However, it will take another 19 years for the Boston Public Library (pictured below) to open.
What took so long?
The process began in 1839, when Frenchman Alexandre Vattemare suggested that all of Boston’s libraries combine themselves into one institution for the benefit of the public. Most small libraries weren’t interested in the idea. So Vattemare had large bundles of books sent from Paris — in 1843 and 1847 — to build the collection. Boston Mayor Josiah Quincy, Jr. donated $5,000 to begin the funding process.
But what jumpstarted the campaign was the death of John Jacob Astor in 1848. The German immigrant, who at his death was the wealthiest man in America, bequeathed $400,000 to create the Astor Library in New York. It opened its doors in 1849 in the building which is now the home of The New York Shakespeare Festival’s Joseph Papp Public Theater. Although the books did not circulate and hours were limited, it was a major resource for reference and research.
Soon after, Boston Mayor Benjamin Seaver revved up the process to open the public library in Beantown. He recommended to the city council that a librarian be appointed. Edward Capen landed the job. To house the collection, a former schoolhouse located on Mason Street was selected as the library’s first home.
On March 20, 1854, the Reading Room of the Boston Public Library officially opened to the public.
Words of Wisdom for April 9, 2017
“The public library is in every sense an institutional descendant of the social library, but in its governmental relationships it represents an innovation.
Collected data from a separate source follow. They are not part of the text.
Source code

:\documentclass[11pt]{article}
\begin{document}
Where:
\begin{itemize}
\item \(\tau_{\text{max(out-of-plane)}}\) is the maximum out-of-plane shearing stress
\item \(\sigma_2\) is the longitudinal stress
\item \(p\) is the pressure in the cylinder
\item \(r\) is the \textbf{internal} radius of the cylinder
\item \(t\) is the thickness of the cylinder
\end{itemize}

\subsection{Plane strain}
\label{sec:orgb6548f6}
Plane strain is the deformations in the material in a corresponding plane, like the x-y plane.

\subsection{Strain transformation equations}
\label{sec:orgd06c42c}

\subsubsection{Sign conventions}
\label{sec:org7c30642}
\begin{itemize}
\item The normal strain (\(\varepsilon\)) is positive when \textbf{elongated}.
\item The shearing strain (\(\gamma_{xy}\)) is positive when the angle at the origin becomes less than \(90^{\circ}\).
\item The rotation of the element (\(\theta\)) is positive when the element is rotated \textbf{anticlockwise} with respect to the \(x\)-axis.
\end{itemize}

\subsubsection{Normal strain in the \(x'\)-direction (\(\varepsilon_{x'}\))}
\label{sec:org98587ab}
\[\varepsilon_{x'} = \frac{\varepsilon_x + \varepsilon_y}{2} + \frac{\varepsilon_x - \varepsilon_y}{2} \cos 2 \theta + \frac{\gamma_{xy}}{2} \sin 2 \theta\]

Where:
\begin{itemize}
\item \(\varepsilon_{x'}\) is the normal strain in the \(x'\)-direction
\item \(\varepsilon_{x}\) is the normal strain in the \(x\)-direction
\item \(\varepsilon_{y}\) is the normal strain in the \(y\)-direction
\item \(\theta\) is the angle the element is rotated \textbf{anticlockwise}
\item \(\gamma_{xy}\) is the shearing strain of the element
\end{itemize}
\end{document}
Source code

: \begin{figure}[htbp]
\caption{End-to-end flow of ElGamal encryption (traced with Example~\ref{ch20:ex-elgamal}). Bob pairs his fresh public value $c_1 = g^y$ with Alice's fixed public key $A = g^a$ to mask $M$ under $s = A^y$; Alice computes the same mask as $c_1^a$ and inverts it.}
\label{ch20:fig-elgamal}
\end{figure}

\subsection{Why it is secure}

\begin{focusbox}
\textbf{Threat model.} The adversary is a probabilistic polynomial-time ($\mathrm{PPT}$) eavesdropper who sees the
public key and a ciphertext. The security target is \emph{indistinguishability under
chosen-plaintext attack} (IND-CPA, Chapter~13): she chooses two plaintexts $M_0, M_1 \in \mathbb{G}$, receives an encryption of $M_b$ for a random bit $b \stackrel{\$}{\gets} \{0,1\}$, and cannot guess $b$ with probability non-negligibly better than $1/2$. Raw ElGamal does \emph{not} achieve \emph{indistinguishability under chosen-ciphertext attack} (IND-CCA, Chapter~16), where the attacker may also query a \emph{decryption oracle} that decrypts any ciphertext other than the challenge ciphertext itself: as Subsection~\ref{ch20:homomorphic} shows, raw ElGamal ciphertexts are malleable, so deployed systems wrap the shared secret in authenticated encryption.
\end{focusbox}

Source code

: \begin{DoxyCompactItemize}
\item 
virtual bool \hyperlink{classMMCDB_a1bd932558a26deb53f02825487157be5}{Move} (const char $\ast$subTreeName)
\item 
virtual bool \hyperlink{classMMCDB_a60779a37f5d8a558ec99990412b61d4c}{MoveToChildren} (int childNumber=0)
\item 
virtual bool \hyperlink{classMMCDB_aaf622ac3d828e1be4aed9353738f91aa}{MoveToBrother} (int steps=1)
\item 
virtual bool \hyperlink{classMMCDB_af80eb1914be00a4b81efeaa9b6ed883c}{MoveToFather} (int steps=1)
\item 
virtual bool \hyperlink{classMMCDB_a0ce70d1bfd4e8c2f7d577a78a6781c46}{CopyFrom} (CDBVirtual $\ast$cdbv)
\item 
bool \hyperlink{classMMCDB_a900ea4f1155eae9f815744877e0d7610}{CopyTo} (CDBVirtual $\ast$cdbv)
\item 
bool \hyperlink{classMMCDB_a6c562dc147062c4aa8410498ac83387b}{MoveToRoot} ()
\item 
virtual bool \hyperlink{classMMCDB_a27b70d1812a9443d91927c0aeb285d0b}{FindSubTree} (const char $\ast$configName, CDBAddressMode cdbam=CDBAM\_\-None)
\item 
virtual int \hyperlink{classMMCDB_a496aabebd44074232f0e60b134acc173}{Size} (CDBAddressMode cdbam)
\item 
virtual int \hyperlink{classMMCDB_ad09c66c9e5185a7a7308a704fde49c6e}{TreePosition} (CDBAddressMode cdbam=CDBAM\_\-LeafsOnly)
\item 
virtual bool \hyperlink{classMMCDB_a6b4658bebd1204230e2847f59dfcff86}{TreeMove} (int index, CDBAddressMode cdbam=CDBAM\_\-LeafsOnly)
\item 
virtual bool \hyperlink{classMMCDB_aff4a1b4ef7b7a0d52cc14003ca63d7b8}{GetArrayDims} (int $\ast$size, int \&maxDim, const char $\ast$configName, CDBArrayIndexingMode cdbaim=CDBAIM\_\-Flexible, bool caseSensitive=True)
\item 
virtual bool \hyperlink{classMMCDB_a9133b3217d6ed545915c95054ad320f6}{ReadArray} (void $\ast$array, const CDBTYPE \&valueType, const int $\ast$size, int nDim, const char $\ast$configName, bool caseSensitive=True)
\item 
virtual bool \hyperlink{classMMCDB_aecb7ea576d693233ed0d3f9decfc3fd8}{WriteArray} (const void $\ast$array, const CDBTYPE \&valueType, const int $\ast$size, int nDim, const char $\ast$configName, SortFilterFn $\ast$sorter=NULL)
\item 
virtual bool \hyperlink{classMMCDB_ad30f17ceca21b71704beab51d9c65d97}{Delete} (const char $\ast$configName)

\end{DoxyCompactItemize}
At Salisbury and Lexington municipal support was introduced to strengthen existing social libraries, but at Peterborough, New Hampshire, in 1833, a library was established which from the beginning was truly a public institution and in all its relationships to the community was remarkably like the public library of today. The significance of the Peterborough Town Library, then, lies less in its primacy than in its modernity.”
— The Peterborough Town Library was officially approved at a town meeting; this is what resident Jesse H. Shera said of the April 9, 1833 event.